I also haven’t read about pure borrow yet, so I’ll owe you on that one.

You can use more performance-optimized things with them, so I was interested in asking. I’ll also note that it’s not necessary to rework the high-level logic specifically for linear types; rewriting all the internals is enough, in my opinion.

1 Like

Ah right, rethinking internals could be super nice. Do you have any ideas? I mean, even if you’re not familiar with the codebase, have you imagined some kind of recv buffer optimization, or anything else, for that matter? I think this would be a great learning experience for me, and I understand putting in effort might not be on your plate, so please feel free to suggest things even at a high level - I can read/learn and see if there’s something that can be done. Of course, if you wish to contribute more directly, I’m also very much open to that.

That is really great. I’ve started working on pure Haskell PostgreSQL driver myself but will happily contribute if needed instead.

PostgREST is considering moving away from hasql in the long run: Vendor hasql · Issue #4823 · PostgREST/postgrest · GitHub - vendoring it is supposed to be the firs step.

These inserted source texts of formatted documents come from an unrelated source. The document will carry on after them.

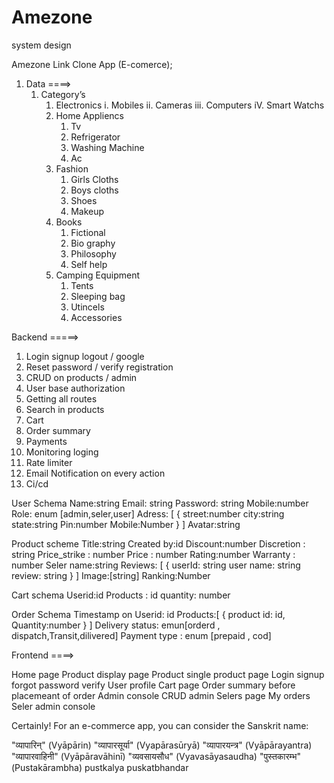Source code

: # Amezone

system design

Amezone Link Clone App (E-comerce);

1. Data ====>
    1. Category’s
        1. Electronics
		i. Mobiles
		ii. Cameras
		iii. Computers
		iV. Smart Watchs 
        2. Home Appliencs  
            1. Tv
            2. Refrigerator
            3. Washing Machine
            4. Ac
        3. Fashion
            1. Girls Cloths
            2. Boys cloths
            3. Shoes
            4. Makeup
        4. Books
            1. Fictional 
            2. Bio graphy
            3. Philosophy 
            4. Self help
        5. Camping Equipment
            1. Tents
            2. Sleeping bag
            3. Utincels
            4. Accessories

Backend =====>

1. Login signup logout / google
2. Reset password / verify registration
3. CRUD on products / admin
4. User base authorization
5. Getting all routes
6. Search in products
7. Cart 
8. Order summary
9. Payments
10. Monitoring loging
11. Rate limiter
12. Email Notification on every action
13. Ci/cd

User Schema
Name:string
Email: string
Password: string
Mobile:number
Role: enum [admin,seler,user]
Adress: [
{
	street:number
	city:string
	state:string
	Pin:number
	Mobile:Number
}
]
Avatar:string


Product scheme
Title:string
Created by:id
Discount:number
Discretion : string
Price_strike : number
Price : number
Rating:number
Warranty : number
Seler name:string
Reviews: [
{
	userId: string
	user name: string
	review: string
} 
]
Image:[string]
Ranking:Number


Cart schema
Userid:id
Products : id
quantity: number

Order Schema
Timestamp on
Userid: id
Products:[
{
product id: id,
Quantity:number
}
]
Delivery status: emun[orderd , dispatch,Transit,dilivered]
Payment type : enum [prepaid , cod]


Frontend ====>

Home page
Product display page
Product single product page
Login signup forgot password verify 
User profile
Cart page
Order summary before placemeant of order
Admin console CRUD admin
Selers page My orders  
Seler admin console



Certainly! For an e-commerce app, you can consider the Sanskrit name:

"व्यापारिन्" (Vyāpārin)
"व्यापारसूर्या" (Vyapārasūryā)
"व्यापारयन्त्र" (Vyāpārayantra)
"व्यापारवाहिनी" (Vyāpāravāhinī)
"व्यवसायसौध" (Vyavasāyasaudha)
"पुस्तकारम्भ" (Pustakārambha)
pustkalya
puskatbhandar

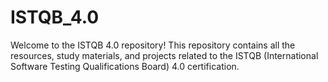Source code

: # ISTQB_4.0
Welcome to the ISTQB 4.0 repository! This repository contains all the resources, study materials, and projects related to the ISTQB (International Software Testing Qualifications Board) 4.0 certification.
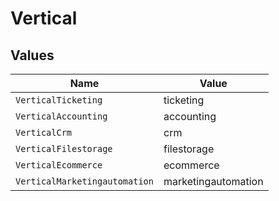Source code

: # Vertical


## Values

| Name                          | Value                         |
| ----------------------------- | ----------------------------- |
| `VerticalTicketing`           | ticketing                     |
| `VerticalAccounting`          | accounting                    |
| `VerticalCrm`                 | crm                           |
| `VerticalFilestorage`         | filestorage                   |
| `VerticalEcommerce`           | ecommerce                     |
| `VerticalMarketingautomation` | marketingautomation           |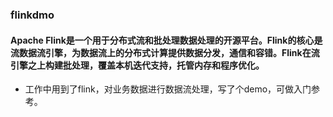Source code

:### flinkdmo
#### Apache Flink是一个用于分布式流和批处理数据处理的开源平台。Flink的核心是流数据流引擎，为数据流上的分布式计算提供数据分发，通信和容错。Flink在流引擎之上构建批处理，覆盖本机迭代支持，托管内存和程序优化。
- 工作中用到了flink，对业务数据进行数据流处理，写了个demo，可做入门参考。
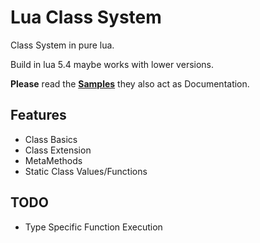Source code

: # Lua Class System

Class System in pure lua.

Build in lua 5.4 maybe works with lower versions.

**Please** read the **[Samples]("https://github.com/derFreemaker/ClassSystem/tree/master/samples")** they also act as Documentation.

## Features

-   Class Basics
-   Class Extension
-   MetaMethods
-   Static Class Values/Functions

## TODO

-   Type Specific Function Execution
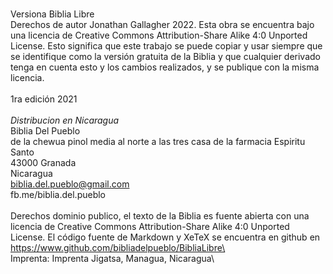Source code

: \
Versiona Biblia Libre\
Derechos de autor Jonathan Gallagher 2022. Esta obra se encuentra bajo una licencia de Creative Commons Attribution-Share Alike 4:0 Unported License. Esto significa que este trabajo se puede copiar y usar siempre que se identifique como la versión gratuita de la Biblia y que cualquier derivado tenga en cuenta esto y los cambios realizados, y se publique con la misma licencia. \
\
1ra edición 2021\
\
*Distribucion en Nicaragua*\
Biblia Del Pueblo\
de la chewua pinol media al norte a las tres casa de la farmacia Espiritu Santo\
43000 Granada\
Nicaragua\
biblia.del.pueblo@gmail.com\
fb.me/biblia.del.pueblo\
\
Derechos dominio publico, el texto de la Biblia es fuente abierta con una licencia de Creative Commons Attribution-Share Alike 4:0 Unported License. El código fuente de Markdown y XeTeX se encuentra en github en\
https://www.github.com/bibliadelpueblo/BibliaLibre\
\
Imprenta: Imprenta Jigatsa, Managua, Nicaragua\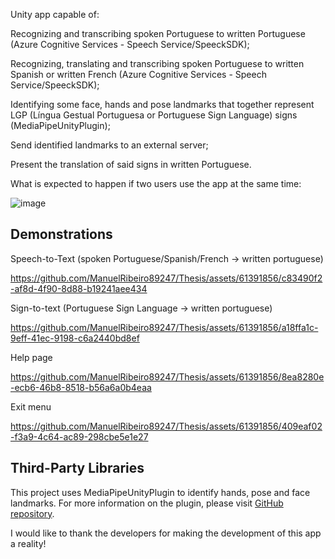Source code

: Unity app capable of:

Recognizing and transcribing spoken Portuguese to written Portuguese (Azure Cognitive Services - Speech Service/SpeeckSDK);

Recognizing, translating and transcribing spoken Portuguese to written Spanish or written French (Azure Cognitive Services - Speech Service/SpeeckSDK);

Identifying some face, hands and pose landmarks that together represent LGP (Língua Gestual Portuguesa or Portuguese Sign Language) signs (MediaPipeUnityPlugin);

Send identified landmarks to an external server;

Present the translation of said signs in written Portuguese.

What is expected to happen if two users use the app at the same time:

![image](https://github.com/ManuelRibeiro89247/Thesis/assets/61391856/a9487297-84f4-4381-8ddb-7d7ddcf4659c)

## Demonstrations

Speech-to-Text (spoken Portuguese/Spanish/French -> written portuguese)

https://github.com/ManuelRibeiro89247/Thesis/assets/61391856/c83490f2-af8d-4f90-8d88-b19241aee434


Sign-to-text (Portuguese Sign Language -> written portuguese)

https://github.com/ManuelRibeiro89247/Thesis/assets/61391856/a18ffa1c-9eff-41ec-9198-c6a2440bd8ef


Help page

https://github.com/ManuelRibeiro89247/Thesis/assets/61391856/8ea8280e-ecb6-46b8-8518-b56a6a0b4eaa


Exit menu

https://github.com/ManuelRibeiro89247/Thesis/assets/61391856/409eaf02-f3a9-4c64-ac89-298cbe5e1e27



## Third-Party Libraries

This project uses MediaPipeUnityPlugin to identify hands, pose and face landmarks. For more information on the plugin, please visit [GitHub repository](https://github.com/homuler/MediaPipeUnityPlugin).

I would like to thank the developers for making the development of this app a reality!
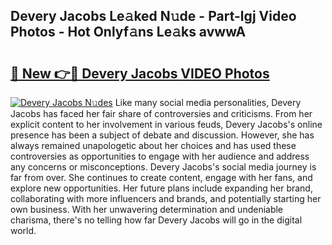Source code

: ## Devery Jacobs Le𝚊ked N𝚞de - Part-lgj Video Photos - Hot Onlyf𝚊ns Le𝚊ks avwwA

# <h2><a href="http://ab55732.deff.icu/?id=Devery+Jacobs">🔗 New 👉🔴 Devery Jacobs VIDEO Photos</a></h2>

[![Devery Jacobs N𝚞des](https://i.imgur.com/rIISA9y.gif)](http://ab55732.deff.icu/?id=Devery+Jacobs)
Like many social media personalities, Devery Jacobs has faced her fair share of controversies and criticisms. From her explicit content to her involvement in various feuds, Devery Jacobs's online presence has been a subject of debate and discussion. However, she has always remained unapologetic about her choices and has used these controversies as opportunities to engage with her audience and address any concerns or misconceptions. Devery Jacobs's social media journey is far from over. She continues to create content, engage with her fans, and explore new opportunities. Her future plans include expanding her brand, collaborating with more influencers and brands, and potentially starting her own business. With her unwavering determination and undeniable charisma, there's no telling how far Devery Jacobs will go in the digital world.
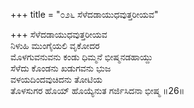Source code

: +++
title = "೦೨೬ ಸೆಳೆದಡಾಯುಧವುತ್ತರೀಯವ"

+++
ಸೆಳೆದಡಾಯುಧವುತ್ತರೀಯವ   
ನಿಳುಹಿ ಮುಂಗೈಯಲಿ ವೃಕೋದರ   
ಮೊಳಗುವನುವನು ಕಂಡು ಧಿಮ್ಮನೆ ಭೀಷ್ಮನಡಹಾಯ್ದು   
ಸೆಳೆದು ಕೊಂಡನು ಖಡುಗವನು ಭುಜ  
ವಳಯದಿಂದವುಚಿದನು ತೋಟಿಯ   
ತೊಳಸುಗರ ಹೊಯ್ ಹೊಯ್ಯೆನುತ ಗರ್ಜಿಸಿದನಾ ಭೀಷ್ಮ    ॥26॥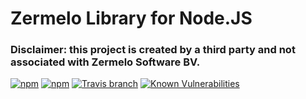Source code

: # Zermelo Library for Node.JS

### Disclaimer: this project is created by a third party and not associated with Zermelo Software BV.

[![npm](https://img.shields.io/npm/v/redditwrap.js.svg?style=flat-square)](https://www.npmjs.com/package/redditwrap.js)
[![npm](https://img.shields.io/npm/l/redditwrap.js.svg?style=flat-square)](https://github.com/mvegter/redditwrap.js/blob/master/LICENSE)
[![Travis branch](https://img.shields.io/travis/mvegter/redditwrap.js/master.svg?style=flat-square)](https://travis-ci.org/mvegter/redditwrap.js)
[![Known Vulnerabilities](https://snyk.io/test/github/mvegter/redditwrap.js/badge.svg)](https://snyk.io/test/github/mvegter/redditwrap.js)
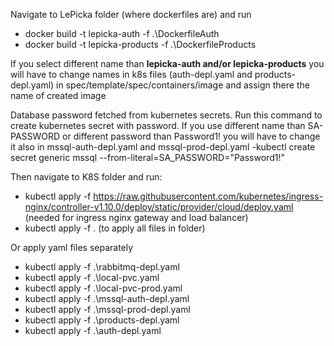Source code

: Navigate to LePicka folder (where dockerfiles are) and run
- docker build -t lepicka-auth -f .\DockerfileAuth
- docker build -t lepicka-products -f .\DockerfileProducts

If you select different name than **lepicka-auth and/or lepicka-products** you will have to change names in k8s files (auth-depl.yaml and products-depl.yaml) in spec/template/spec/containers/image and assign there the name of created image

Database password fetched from kubernetes secrets. Run this command to create kubernetes secret with password. If you use different name than SA-PASSWORD or different password than Password1! you will have to change it also in mssql-auth-depl.yaml and mssql-prod-depl.yaml
-kubectl create secret generic mssql --from-literal=SA_PASSWORD="Password1!"


Then navigate to K8S folder and run: 
- kubectl apply -f https://raw.githubusercontent.com/kubernetes/ingress-nginx/controller-v1.10.0/deploy/static/provider/cloud/deploy.yaml    (needed for ingress nginx gateway and load balancer)
- kubectl apply -f .     (to apply all files in folder)

Or apply yaml files separately
- kubectl apply -f .\rabbitmq-depl.yaml
- kubectl apply -f .\local-pvc.yaml
- kubectl apply -f .\local-pvc-prod.yaml
- kubectl apply -f .\mssql-auth-depl.yaml
- kubectl apply -f .\mssql-prod-depl.yaml
- kubectl apply -f .\products-depl.yaml
- kubectl apply -f .\auth-depl.yaml

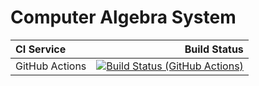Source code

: # Computer Algebra System


| **CI Service** |                                                                                                                                                                                                                                                                                                                            Build Status |
|:---------------|----------------------------------------------------------------------------------------------------------------------------------------------------------------------------------------------------------------------------------------------------------------------------------------------------------------------------------------:|
| GitHub Actions |                                                                                                                                                                       [![Build Status (GitHub Actions)](https://github.com/djuanbei/CAS/actions/workflows/cmake-multi-platform.yml/badge.svg)](https://github.com/djuanbei/CAS/actions) |
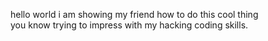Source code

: hello world i am showing my friend how to do this cool thing  
you know trying to impress with my hacking coding skills.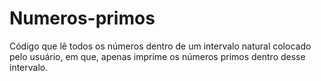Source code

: # Numeros-primos
Código que lê todos os números dentro de um intervalo natural colocado pelo usuário, em que, apenas imprime os números primos dentro desse intervalo.
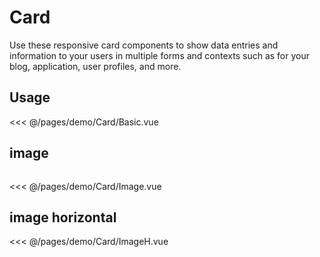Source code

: <script setup>
import Basic from './demo/Card/Basic.vue'
import Image from './demo/Card/Image.vue'
import ImageH from './demo/Card/ImageH.vue'
import Warning from './demo/Button/Variants.vue'

import ContainerFlex from '../../.vitepress/components/ContainerFlex.vue'
import ContainerFlexCenter from '../../.vitepress/components/ContainerFlexCenter.vue'
import ContainerFlexGap from '../../.vitepress/components/ContainerFlexGap.vue'
</script>

# Card

Use these responsive card components to show data entries and information to your users in multiple forms and contexts such as for your blog, application, user profiles, and more.

## Usage

<DemoContainer>
  <Basic/>
</DemoContainer>

<<< @/pages/demo/Card/Basic.vue

## image

<DemoContainer>
  <Image/>
</DemoContainer>

<<< @/pages/demo/Card/Image.vue

## image horizontal

<DemoContainer>
  <ImageH/>
</DemoContainer>

<<< @/pages/demo/Card/ImageH.vue
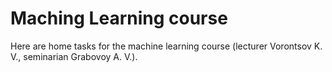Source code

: # Maching Learning course

Here are home tasks for the machine learning course (lecturer Vorontsov K. V., seminarian Grabovoy A. V.).
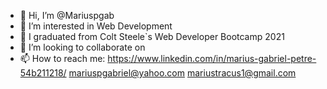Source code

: - 👋 Hi, I’m @Mariuspgab
- 👀 I’m interested in Web Development
- 🌱 I graduated from Colt Steele`s Web Developer Bootcamp 2021
- 💞️ I’m looking to collaborate on 
- 📫 How to reach me:
https://www.linkedin.com/in/marius-gabriel-petre-54b211218/
mariuspgabriel@yahoo.com 
mariustracus1@gmail.com

<!---
Mariuspgab/Mariuspgab is a ✨ special ✨ repository because its `README.md` (this file) appears on your GitHub profile.
You can click the Preview link to take a look at your changes.
--->

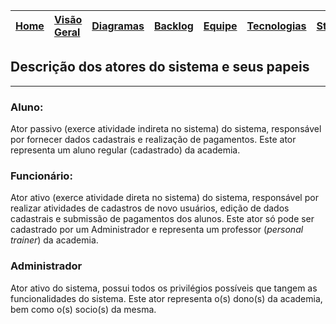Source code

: |[Home](http://code.google.com/p/smartgym-bsi-2012-2/)|[Visão Geral](http://code.google.com/p/smartgym-bsi-2012-2/wiki/visao_geral)|[Diagramas](http://code.google.com/p/smartgym-bsi-2012-2/wiki/Diagramas)|[Backlog](http://code.google.com/p/smartgym-bsi-2012-2/wiki/backlog)|[Equipe](http://code.google.com/p/smartgym-bsi-2012-2/wiki/Equipe)|[Tecnologias](http://code.google.com/p/smartgym-bsi-2012-2/wiki/Tecnologias)|[Stakeholders](http://code.google.com/p/smartgym-bsi-2012-2/wiki/Atores_papeis)|[Mockups](http://code.google.com/p/smartgym-bsi-2012-2/wiki/Telas)|
|:----------------------------------------------------|:---------------------------------------------------------------------------|:-----------------------------------------------------------------------|:-------------------------------------------------------------------|:-----------------------------------------------------------------|:---------------------------------------------------------------------------|:------------------------------------------------------------------------------|:-----------------------------------------------------------------|

## Descrição dos atores do sistema e seus papeis ##

---


### Aluno: ###
Ator passivo (exerce atividade indireta no sistema) do sistema, responsável por fornecer dados cadastrais e realização de pagamentos. Este ator representa um aluno regular (cadastrado) da academia.
### Funcionário: ###
Ator ativo (exerce atividade direta no sistema) do sistema, responsável por realizar atividades de cadastros de novo usuários, edição de dados cadastrais e submissão de pagamentos dos alunos. Este ator só pode ser cadastrado por um Administrador e representa um professor (_personal trainer_) da academia.
### Administrador ###
Ator ativo do sistema, possui todos os privilégios possíveis que tangem as funcionalidades do sistema. Este ator representa o(s) dono(s) da academia, bem como o(s) socio(s) da mesma.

But I’ve just proposed to possibly skip it and give your library a try first.

1 Like

I would love to take contributions! I did my best to have a good CI pipeline, test suite and tooling (better summarized in the repo’s Readme), so please feel free to create issues and PRs.

I wrote in that thread about hpgsql’s current limitations too, mostly the lack of auth methods and TLS encryption. Thanks for pointing it out to me.